:: Required work ::
Each line holding the string "mpstat" is to be copied from the data.

::: Provided records

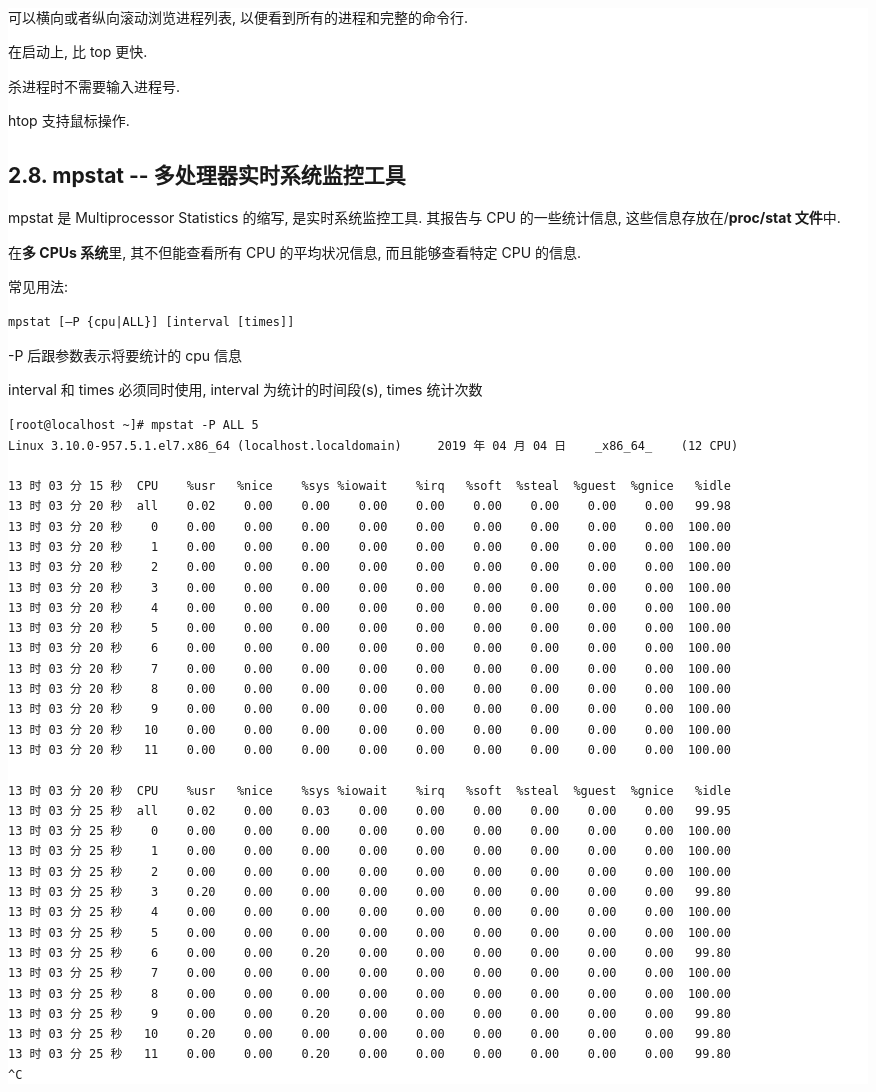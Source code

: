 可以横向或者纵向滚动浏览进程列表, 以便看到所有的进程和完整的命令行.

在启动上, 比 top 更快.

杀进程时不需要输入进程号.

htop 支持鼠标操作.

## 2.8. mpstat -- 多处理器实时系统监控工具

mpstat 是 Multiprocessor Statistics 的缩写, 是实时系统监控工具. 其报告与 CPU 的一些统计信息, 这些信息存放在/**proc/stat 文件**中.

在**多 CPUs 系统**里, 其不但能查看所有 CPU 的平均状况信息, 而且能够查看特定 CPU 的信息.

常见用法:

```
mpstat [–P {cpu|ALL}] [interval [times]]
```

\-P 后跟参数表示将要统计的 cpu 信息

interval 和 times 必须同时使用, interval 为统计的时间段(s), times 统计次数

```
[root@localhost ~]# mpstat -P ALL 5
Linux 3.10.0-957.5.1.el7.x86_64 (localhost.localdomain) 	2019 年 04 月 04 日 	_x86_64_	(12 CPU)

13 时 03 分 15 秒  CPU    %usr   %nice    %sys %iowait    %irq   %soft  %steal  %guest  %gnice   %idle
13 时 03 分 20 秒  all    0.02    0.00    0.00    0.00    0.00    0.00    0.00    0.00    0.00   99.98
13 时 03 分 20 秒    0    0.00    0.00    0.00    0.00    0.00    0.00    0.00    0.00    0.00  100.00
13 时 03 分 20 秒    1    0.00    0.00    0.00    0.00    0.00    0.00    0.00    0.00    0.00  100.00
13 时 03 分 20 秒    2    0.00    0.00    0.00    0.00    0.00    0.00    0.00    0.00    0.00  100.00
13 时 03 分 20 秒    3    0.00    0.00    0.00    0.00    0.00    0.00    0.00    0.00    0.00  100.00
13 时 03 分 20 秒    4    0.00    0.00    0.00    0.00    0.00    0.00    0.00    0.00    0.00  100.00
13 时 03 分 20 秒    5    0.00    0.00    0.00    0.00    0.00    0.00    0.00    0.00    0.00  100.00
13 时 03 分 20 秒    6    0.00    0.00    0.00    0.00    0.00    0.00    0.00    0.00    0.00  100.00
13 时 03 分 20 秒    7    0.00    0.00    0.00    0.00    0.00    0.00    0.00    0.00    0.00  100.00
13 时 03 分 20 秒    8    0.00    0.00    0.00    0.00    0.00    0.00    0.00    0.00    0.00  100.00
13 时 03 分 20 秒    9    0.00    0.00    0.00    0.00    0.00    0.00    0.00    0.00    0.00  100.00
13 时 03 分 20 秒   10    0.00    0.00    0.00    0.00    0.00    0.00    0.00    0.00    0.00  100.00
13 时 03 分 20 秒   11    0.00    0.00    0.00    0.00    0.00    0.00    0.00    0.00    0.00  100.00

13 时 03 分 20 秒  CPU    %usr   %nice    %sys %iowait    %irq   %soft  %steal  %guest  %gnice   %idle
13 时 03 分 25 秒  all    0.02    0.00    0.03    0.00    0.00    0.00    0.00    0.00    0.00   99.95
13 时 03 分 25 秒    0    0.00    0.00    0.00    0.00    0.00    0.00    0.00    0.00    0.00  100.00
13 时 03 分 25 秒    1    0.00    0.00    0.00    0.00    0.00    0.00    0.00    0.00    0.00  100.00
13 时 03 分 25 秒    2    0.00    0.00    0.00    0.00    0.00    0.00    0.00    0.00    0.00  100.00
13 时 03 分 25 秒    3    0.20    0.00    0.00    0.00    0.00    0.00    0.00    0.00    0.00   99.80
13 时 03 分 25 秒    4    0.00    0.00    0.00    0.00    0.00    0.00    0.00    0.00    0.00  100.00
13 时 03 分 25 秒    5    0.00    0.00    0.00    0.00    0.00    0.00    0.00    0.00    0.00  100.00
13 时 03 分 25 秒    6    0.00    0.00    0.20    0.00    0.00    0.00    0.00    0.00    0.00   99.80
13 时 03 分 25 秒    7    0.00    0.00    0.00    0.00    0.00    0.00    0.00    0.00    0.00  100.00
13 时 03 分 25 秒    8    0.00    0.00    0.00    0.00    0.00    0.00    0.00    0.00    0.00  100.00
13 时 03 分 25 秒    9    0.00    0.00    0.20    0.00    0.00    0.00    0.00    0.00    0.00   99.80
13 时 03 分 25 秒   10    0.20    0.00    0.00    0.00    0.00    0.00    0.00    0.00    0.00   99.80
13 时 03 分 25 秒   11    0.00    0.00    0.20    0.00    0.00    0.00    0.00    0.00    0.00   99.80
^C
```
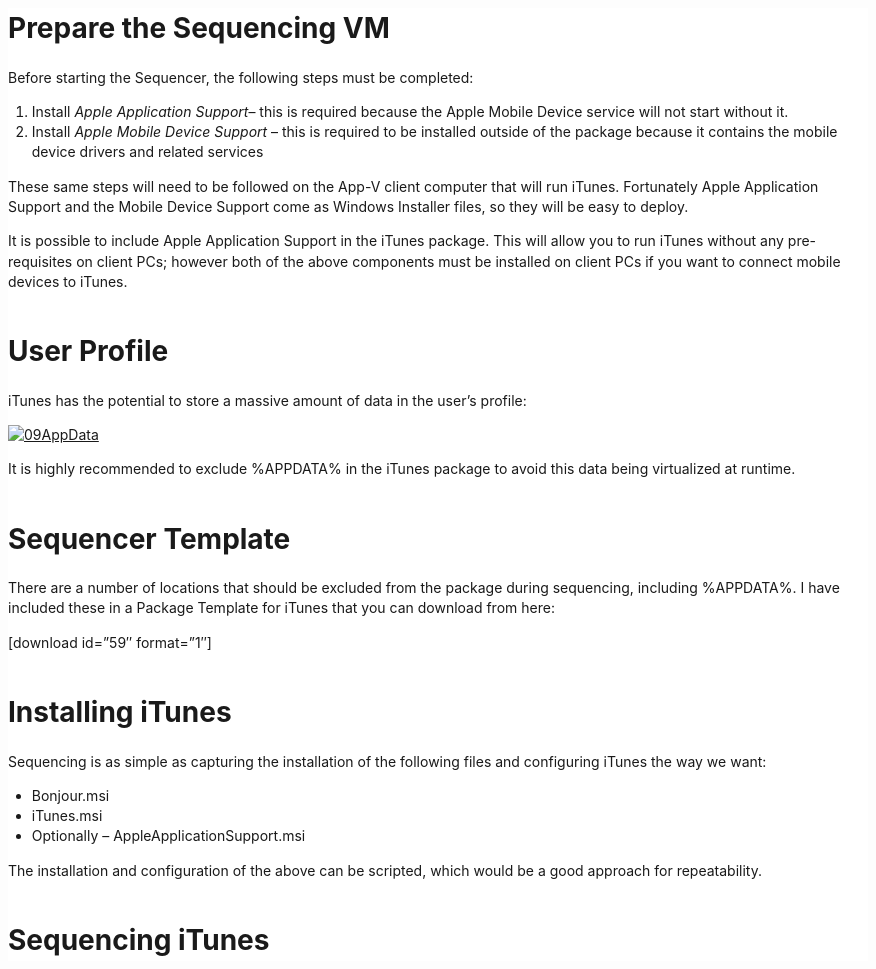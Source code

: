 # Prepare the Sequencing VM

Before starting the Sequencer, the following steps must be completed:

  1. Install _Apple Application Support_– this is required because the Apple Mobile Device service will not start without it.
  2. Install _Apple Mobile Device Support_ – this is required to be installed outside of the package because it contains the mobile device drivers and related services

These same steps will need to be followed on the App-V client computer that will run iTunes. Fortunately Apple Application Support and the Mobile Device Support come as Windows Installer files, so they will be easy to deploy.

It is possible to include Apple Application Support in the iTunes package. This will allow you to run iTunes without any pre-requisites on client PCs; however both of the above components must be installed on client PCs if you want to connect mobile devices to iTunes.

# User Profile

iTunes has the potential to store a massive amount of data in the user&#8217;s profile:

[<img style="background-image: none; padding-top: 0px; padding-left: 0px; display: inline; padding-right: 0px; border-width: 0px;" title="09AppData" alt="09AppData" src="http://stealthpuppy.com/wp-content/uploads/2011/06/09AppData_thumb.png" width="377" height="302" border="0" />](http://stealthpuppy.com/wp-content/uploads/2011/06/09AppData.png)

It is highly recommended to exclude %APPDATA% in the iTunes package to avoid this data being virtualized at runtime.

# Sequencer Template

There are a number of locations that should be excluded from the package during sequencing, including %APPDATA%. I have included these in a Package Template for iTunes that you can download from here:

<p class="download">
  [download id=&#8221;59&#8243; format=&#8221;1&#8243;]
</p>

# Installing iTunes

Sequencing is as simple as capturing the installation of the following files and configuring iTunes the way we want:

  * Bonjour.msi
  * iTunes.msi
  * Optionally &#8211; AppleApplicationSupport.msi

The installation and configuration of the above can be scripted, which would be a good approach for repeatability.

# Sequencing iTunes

::::::
::: Provided records

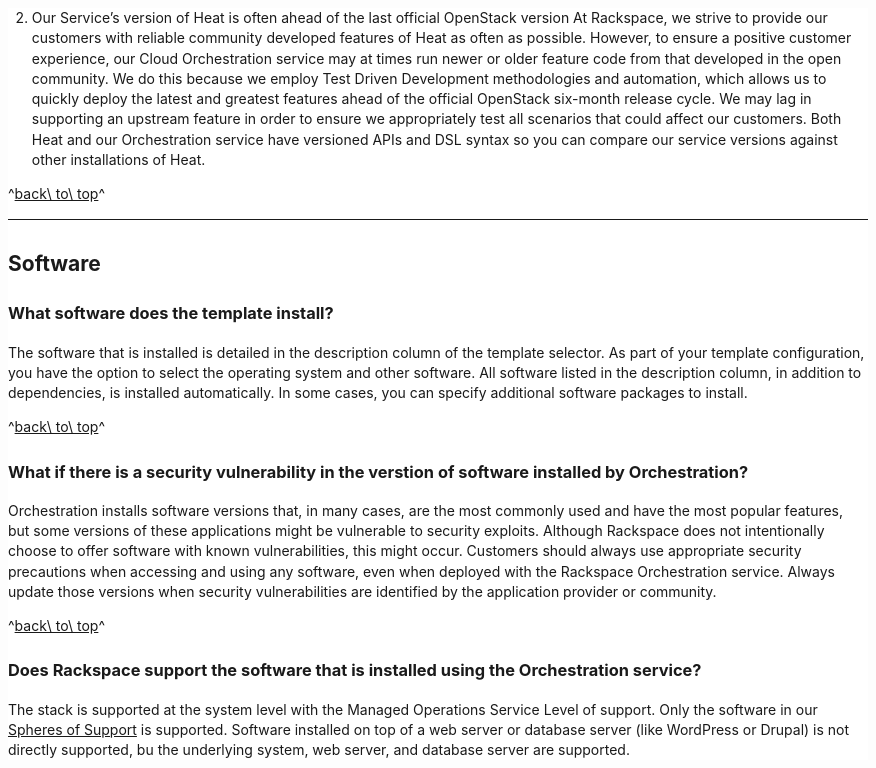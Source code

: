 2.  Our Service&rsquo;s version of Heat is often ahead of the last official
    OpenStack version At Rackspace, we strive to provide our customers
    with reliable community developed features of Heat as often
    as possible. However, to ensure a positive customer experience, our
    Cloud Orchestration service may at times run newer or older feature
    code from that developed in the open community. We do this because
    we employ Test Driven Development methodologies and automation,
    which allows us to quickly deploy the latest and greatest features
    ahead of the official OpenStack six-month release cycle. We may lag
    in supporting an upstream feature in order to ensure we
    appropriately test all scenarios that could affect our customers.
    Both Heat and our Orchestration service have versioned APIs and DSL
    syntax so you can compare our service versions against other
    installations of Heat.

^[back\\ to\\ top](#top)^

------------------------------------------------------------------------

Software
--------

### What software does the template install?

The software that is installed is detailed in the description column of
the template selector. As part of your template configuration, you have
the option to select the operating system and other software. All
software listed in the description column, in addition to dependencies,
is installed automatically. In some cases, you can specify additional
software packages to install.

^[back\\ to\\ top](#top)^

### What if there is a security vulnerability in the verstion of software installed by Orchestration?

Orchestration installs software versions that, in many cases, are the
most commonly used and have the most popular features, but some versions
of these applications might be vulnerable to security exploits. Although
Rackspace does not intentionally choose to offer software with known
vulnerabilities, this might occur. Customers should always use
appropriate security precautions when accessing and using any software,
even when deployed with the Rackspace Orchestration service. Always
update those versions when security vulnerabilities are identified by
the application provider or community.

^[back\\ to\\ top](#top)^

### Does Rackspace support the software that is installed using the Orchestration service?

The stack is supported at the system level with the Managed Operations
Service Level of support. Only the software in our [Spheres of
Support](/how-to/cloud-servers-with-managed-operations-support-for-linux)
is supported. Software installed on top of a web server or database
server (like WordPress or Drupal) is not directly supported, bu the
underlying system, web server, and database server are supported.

::::::

:: Response area ::
## 2.8. mpstat -- 多处理器实时系统监控工具
mpstat 是 Multiprocessor Statistics 的缩写, 是实时系统监控工具. 其报告与 CPU 的一些统计信息, 这些信息存放在/**proc/stat 文件**中.
mpstat [–P {cpu|ALL}] [interval [times]]
[root@localhost ~]# mpstat -P ALL 5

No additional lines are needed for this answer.